- [EXERCISE DIRECTIONS]: Would you please copy every line from the records that contains the word "string"?

----

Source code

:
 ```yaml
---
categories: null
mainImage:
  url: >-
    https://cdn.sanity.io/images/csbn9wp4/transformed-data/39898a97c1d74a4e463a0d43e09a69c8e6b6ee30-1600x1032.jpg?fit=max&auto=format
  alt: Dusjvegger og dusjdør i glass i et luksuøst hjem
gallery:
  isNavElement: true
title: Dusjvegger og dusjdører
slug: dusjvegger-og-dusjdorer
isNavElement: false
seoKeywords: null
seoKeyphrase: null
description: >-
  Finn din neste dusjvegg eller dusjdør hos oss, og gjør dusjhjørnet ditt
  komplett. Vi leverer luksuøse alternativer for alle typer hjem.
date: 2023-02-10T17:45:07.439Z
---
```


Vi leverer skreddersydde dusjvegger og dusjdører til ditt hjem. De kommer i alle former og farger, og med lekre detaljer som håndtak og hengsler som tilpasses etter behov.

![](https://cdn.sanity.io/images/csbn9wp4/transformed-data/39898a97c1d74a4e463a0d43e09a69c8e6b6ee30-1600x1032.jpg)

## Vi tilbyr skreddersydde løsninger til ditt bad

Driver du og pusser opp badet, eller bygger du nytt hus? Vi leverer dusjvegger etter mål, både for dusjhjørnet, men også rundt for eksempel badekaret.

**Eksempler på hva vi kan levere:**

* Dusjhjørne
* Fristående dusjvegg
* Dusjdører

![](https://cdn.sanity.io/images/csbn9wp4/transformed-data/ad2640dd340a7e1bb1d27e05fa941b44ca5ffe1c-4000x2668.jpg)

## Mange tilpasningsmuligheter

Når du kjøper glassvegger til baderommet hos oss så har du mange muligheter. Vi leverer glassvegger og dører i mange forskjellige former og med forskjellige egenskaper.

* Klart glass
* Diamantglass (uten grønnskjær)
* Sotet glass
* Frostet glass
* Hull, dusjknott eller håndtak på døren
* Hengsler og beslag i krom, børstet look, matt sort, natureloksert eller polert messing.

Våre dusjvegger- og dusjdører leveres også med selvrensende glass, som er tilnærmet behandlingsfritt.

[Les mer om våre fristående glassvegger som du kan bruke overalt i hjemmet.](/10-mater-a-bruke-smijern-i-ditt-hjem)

----

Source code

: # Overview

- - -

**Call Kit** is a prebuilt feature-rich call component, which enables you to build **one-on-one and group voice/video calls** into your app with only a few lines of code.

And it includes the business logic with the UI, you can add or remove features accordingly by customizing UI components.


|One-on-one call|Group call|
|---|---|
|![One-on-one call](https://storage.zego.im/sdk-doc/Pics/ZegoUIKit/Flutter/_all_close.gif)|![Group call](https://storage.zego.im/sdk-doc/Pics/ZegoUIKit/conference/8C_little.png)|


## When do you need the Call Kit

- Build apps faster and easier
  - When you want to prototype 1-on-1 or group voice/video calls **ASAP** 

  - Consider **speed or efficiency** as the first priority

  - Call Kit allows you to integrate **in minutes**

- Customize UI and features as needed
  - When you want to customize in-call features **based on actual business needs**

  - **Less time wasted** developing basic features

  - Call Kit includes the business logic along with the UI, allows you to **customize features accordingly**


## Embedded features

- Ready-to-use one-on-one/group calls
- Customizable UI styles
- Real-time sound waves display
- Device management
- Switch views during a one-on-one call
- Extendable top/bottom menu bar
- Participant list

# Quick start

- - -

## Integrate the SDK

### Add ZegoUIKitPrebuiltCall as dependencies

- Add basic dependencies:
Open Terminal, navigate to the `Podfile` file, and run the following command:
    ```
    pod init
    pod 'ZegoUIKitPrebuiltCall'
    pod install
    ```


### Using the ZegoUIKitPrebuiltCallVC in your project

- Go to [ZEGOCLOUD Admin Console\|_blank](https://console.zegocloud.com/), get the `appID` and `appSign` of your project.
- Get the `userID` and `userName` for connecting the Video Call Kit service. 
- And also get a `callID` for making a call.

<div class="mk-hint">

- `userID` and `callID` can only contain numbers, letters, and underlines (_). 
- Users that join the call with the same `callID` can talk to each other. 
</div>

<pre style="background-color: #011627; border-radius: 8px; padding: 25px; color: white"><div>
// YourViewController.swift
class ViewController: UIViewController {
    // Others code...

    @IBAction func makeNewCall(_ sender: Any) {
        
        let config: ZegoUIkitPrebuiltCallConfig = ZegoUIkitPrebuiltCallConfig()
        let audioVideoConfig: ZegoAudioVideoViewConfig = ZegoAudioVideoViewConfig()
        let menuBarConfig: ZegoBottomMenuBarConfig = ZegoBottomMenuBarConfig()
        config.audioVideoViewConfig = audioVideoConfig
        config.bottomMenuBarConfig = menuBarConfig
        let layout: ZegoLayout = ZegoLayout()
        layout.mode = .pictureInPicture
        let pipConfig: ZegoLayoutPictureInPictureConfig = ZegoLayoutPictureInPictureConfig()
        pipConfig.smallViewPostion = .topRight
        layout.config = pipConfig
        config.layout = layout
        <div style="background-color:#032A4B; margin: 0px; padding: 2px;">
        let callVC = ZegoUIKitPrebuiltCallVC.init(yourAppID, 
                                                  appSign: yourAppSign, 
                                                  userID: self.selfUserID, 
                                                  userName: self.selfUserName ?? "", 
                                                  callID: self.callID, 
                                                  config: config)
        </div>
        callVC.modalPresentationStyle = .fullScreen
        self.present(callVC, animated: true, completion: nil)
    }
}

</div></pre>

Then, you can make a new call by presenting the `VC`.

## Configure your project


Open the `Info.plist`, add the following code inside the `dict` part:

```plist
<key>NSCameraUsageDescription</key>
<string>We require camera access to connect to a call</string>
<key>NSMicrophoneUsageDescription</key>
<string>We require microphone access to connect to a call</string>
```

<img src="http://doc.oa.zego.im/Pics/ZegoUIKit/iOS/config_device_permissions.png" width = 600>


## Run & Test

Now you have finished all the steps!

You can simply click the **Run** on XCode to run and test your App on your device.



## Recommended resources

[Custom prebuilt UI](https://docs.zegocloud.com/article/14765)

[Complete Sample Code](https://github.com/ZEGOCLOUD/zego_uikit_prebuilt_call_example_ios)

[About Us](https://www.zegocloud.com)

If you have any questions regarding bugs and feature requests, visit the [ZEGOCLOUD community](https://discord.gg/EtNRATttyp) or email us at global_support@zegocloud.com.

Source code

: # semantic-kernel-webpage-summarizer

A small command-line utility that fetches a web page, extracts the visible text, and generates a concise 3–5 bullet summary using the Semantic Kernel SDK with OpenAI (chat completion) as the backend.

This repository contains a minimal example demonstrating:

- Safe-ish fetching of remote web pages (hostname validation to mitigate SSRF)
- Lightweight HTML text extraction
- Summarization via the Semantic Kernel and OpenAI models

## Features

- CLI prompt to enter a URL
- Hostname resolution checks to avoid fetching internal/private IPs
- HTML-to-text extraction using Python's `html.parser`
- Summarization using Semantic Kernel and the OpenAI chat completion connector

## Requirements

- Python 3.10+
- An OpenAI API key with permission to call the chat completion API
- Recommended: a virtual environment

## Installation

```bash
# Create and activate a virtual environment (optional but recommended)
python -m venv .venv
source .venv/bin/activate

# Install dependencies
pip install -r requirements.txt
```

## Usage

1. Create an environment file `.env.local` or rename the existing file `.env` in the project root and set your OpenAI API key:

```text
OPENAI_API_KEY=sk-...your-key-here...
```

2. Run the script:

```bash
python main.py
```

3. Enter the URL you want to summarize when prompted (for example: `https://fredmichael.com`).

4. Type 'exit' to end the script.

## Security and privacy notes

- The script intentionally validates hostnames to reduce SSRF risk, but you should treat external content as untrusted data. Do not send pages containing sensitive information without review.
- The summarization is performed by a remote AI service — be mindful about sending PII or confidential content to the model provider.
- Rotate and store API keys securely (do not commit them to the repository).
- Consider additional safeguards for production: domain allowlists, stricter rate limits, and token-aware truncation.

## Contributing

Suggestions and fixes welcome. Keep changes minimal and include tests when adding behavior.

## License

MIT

----

- [ANSWER BELOW]:
<string>We require camera access to connect to a call</string>
<string>We require microphone access to connect to a call</string>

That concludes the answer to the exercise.